> **What the task asks**
With nothing added or dropped, copy the data that follows exactly.

⁂

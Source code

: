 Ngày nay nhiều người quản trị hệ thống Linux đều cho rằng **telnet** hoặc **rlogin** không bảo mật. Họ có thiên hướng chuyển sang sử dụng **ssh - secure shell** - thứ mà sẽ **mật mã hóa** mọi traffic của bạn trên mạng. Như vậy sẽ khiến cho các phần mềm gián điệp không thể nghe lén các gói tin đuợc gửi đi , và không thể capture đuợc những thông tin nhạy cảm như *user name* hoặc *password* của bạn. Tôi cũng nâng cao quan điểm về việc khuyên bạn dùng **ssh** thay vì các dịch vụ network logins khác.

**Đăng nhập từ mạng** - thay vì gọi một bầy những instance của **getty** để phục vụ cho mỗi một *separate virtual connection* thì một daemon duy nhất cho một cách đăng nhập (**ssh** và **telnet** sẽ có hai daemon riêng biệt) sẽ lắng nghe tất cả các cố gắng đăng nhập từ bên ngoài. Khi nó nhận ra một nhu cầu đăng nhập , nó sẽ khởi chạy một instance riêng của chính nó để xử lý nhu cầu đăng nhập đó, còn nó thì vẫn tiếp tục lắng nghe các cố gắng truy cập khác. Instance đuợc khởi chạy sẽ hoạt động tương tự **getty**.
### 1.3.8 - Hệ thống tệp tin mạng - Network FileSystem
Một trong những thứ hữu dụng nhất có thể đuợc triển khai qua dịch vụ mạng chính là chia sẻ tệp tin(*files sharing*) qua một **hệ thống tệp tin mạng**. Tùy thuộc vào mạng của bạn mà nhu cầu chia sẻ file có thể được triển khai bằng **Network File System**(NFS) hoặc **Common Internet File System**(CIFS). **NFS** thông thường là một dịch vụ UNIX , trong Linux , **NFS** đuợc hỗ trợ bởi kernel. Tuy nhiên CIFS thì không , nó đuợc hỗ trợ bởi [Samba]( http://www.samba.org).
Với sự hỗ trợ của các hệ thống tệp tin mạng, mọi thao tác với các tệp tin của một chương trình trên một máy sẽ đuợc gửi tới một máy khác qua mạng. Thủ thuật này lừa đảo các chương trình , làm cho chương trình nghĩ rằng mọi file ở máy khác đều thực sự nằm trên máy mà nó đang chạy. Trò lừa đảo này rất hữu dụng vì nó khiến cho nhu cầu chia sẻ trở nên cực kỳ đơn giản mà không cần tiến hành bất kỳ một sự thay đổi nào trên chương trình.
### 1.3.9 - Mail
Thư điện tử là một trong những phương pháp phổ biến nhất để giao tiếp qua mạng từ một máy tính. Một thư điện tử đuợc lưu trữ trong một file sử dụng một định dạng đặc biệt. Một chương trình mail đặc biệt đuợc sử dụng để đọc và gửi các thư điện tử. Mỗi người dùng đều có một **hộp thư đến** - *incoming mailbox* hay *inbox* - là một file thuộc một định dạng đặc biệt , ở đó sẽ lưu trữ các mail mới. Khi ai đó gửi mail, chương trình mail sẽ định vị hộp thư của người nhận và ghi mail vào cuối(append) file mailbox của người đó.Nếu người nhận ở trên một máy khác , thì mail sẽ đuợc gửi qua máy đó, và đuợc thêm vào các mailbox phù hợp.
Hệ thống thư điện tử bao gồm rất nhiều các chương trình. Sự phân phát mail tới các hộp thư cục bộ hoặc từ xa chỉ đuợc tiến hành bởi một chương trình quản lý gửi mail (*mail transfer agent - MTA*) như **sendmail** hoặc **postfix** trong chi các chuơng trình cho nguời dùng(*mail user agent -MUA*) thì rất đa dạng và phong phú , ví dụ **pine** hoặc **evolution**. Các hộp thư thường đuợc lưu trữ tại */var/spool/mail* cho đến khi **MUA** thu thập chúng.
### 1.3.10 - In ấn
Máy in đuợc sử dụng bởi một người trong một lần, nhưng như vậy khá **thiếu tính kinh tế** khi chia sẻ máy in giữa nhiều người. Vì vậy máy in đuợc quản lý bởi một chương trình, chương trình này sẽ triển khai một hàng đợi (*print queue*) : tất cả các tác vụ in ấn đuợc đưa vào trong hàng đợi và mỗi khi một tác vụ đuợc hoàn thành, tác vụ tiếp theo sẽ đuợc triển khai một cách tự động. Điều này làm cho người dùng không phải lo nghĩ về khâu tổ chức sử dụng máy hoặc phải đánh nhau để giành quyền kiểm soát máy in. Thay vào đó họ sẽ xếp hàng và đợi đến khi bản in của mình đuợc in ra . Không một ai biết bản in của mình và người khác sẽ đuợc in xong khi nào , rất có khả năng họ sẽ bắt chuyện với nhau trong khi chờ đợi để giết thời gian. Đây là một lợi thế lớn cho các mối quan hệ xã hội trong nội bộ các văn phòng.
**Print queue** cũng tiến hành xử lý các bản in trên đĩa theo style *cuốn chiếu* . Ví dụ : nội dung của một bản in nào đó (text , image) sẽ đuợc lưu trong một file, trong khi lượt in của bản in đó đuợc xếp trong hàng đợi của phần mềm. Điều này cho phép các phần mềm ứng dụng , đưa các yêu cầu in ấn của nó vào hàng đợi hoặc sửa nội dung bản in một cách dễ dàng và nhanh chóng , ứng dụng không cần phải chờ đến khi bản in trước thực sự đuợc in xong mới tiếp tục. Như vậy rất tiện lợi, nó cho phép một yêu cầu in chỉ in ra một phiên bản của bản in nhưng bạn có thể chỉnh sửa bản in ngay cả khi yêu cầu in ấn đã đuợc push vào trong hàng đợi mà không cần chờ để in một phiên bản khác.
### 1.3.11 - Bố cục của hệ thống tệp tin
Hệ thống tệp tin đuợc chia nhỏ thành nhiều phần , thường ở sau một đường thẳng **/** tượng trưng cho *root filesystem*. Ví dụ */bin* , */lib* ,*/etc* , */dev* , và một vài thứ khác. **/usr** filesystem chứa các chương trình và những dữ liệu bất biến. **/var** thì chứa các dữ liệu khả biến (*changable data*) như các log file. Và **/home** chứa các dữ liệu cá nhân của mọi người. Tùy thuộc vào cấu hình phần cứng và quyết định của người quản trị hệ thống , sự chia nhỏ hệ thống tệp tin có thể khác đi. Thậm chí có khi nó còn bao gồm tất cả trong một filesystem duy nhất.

⁂

> **Solution to this task**
Source code

: Ngày nay nhiều người quản trị hệ thống Linux đều cho rằng **telnet** hoặc **rlogin** không bảo mật. Họ có thiên hướng chuyển sang sử dụng **ssh - secure shell** - thứ mà sẽ **mật mã hóa** mọi traffic của bạn trên mạng. Như vậy sẽ khiến cho các phần mềm gián điệp không thể nghe lén các gói tin đuợc gửi đi , và không thể capture đuợc những thông tin nhạy cảm như *user name* hoặc *password* của bạn. Tôi cũng nâng cao quan điểm về việc khuyên bạn dùng **ssh** thay vì các dịch vụ network logins khác.

**Đăng nhập từ mạng** - thay vì gọi một bầy những instance của **getty** để phục vụ cho mỗi một *separate virtual connection* thì một daemon duy nhất cho một cách đăng nhập (**ssh** và **telnet** sẽ có hai daemon riêng biệt) sẽ lắng nghe tất cả các cố gắng đăng nhập từ bên ngoài. Khi nó nhận ra một nhu cầu đăng nhập , nó sẽ khởi chạy một instance riêng của chính nó để xử lý nhu cầu đăng nhập đó, còn nó thì vẫn tiếp tục lắng nghe các cố gắng truy cập khác. Instance đuợc khởi chạy sẽ hoạt động tương tự **getty**.
### 1.3.8 - Hệ thống tệp tin mạng - Network FileSystem
Một trong những thứ hữu dụng nhất có thể đuợc triển khai qua dịch vụ mạng chính là chia sẻ tệp tin(*files sharing*) qua một **hệ thống tệp tin mạng**. Tùy thuộc vào mạng của bạn mà nhu cầu chia sẻ file có thể được triển khai bằng **Network File System**(NFS) hoặc **Common Internet File System**(CIFS). **NFS** thông thường là một dịch vụ UNIX , trong Linux , **NFS** đuợc hỗ trợ bởi kernel. Tuy nhiên CIFS thì không , nó đuợc hỗ trợ bởi [Samba]( http://www.samba.org).
Với sự hỗ trợ của các hệ thống tệp tin mạng, mọi thao tác với các tệp tin của một chương trình trên một máy sẽ đuợc gửi tới một máy khác qua mạng. Thủ thuật này lừa đảo các chương trình , làm cho chương trình nghĩ rằng mọi file ở máy khác đều thực sự nằm trên máy mà nó đang chạy. Trò lừa đảo này rất hữu dụng vì nó khiến cho nhu cầu chia sẻ trở nên cực kỳ đơn giản mà không cần tiến hành bất kỳ một sự thay đổi nào trên chương trình.
### 1.3.9 - Mail
Thư điện tử là một trong những phương pháp phổ biến nhất để giao tiếp qua mạng từ một máy tính. Một thư điện tử đuợc lưu trữ trong một file sử dụng một định dạng đặc biệt. Một chương trình mail đặc biệt đuợc sử dụng để đọc và gửi các thư điện tử. Mỗi người dùng đều có một **hộp thư đến** - *incoming mailbox* hay *inbox* - là một file thuộc một định dạng đặc biệt , ở đó sẽ lưu trữ các mail mới. Khi ai đó gửi mail, chương trình mail sẽ định vị hộp thư của người nhận và ghi mail vào cuối(append) file mailbox của người đó.Nếu người nhận ở trên một máy khác , thì mail sẽ đuợc gửi qua máy đó, và đuợc thêm vào các mailbox phù hợp.
Hệ thống thư điện tử bao gồm rất nhiều các chương trình. Sự phân phát mail tới các hộp thư cục bộ hoặc từ xa chỉ đuợc tiến hành bởi một chương trình quản lý gửi mail (*mail transfer agent - MTA*) như **sendmail** hoặc **postfix** trong chi các chuơng trình cho nguời dùng(*mail user agent -MUA*) thì rất đa dạng và phong phú , ví dụ **pine** hoặc **evolution**. Các hộp thư thường đuợc lưu trữ tại */var/spool/mail* cho đến khi **MUA** thu thập chúng.
### 1.3.10 - In ấn
Máy in đuợc sử dụng bởi một người trong một lần, nhưng như vậy khá **thiếu tính kinh tế** khi chia sẻ máy in giữa nhiều người. Vì vậy máy in đuợc quản lý bởi một chương trình, chương trình này sẽ triển khai một hàng đợi (*print queue*) : tất cả các tác vụ in ấn đuợc đưa vào trong hàng đợi và mỗi khi một tác vụ đuợc hoàn thành, tác vụ tiếp theo sẽ đuợc triển khai một cách tự động. Điều này làm cho người dùng không phải lo nghĩ về khâu tổ chức sử dụng máy hoặc phải đánh nhau để giành quyền kiểm soát máy in. Thay vào đó họ sẽ xếp hàng và đợi đến khi bản in của mình đuợc in ra . Không một ai biết bản in của mình và người khác sẽ đuợc in xong khi nào , rất có khả năng họ sẽ bắt chuyện với nhau trong khi chờ đợi để giết thời gian. Đây là một lợi thế lớn cho các mối quan hệ xã hội trong nội bộ các văn phòng.
**Print queue** cũng tiến hành xử lý các bản in trên đĩa theo style *cuốn chiếu* . Ví dụ : nội dung của một bản in nào đó (text , image) sẽ đuợc lưu trong một file, trong khi lượt in của bản in đó đuợc xếp trong hàng đợi của phần mềm. Điều này cho phép các phần mềm ứng dụng , đưa các yêu cầu in ấn của nó vào hàng đợi hoặc sửa nội dung bản in một cách dễ dàng và nhanh chóng , ứng dụng không cần phải chờ đến khi bản in trước thực sự đuợc in xong mới tiếp tục. Như vậy rất tiện lợi, nó cho phép một yêu cầu in chỉ in ra một phiên bản của bản in nhưng bạn có thể chỉnh sửa bản in ngay cả khi yêu cầu in ấn đã đuợc push vào trong hàng đợi mà không cần chờ để in một phiên bản khác.
### 1.3.11 - Bố cục của hệ thống tệp tin
Hệ thống tệp tin đuợc chia nhỏ thành nhiều phần , thường ở sau một đường thẳng **/** tượng trưng cho *root filesystem*. Ví dụ */bin* , */lib* ,*/etc* , */dev* , và một vài thứ khác. **/usr** filesystem chứa các chương trình và những dữ liệu bất biến. **/var** thì chứa các dữ liệu khả biến (*changable data*) như các log file. Và **/home** chứa các dữ liệu cá nhân của mọi người. Tùy thuộc vào cấu hình phần cứng và quyết định của người quản trị hệ thống , sự chia nhỏ hệ thống tệp tin có thể khác đi. Thậm chí có khi nó còn bao gồm tất cả trong một filesystem duy nhất.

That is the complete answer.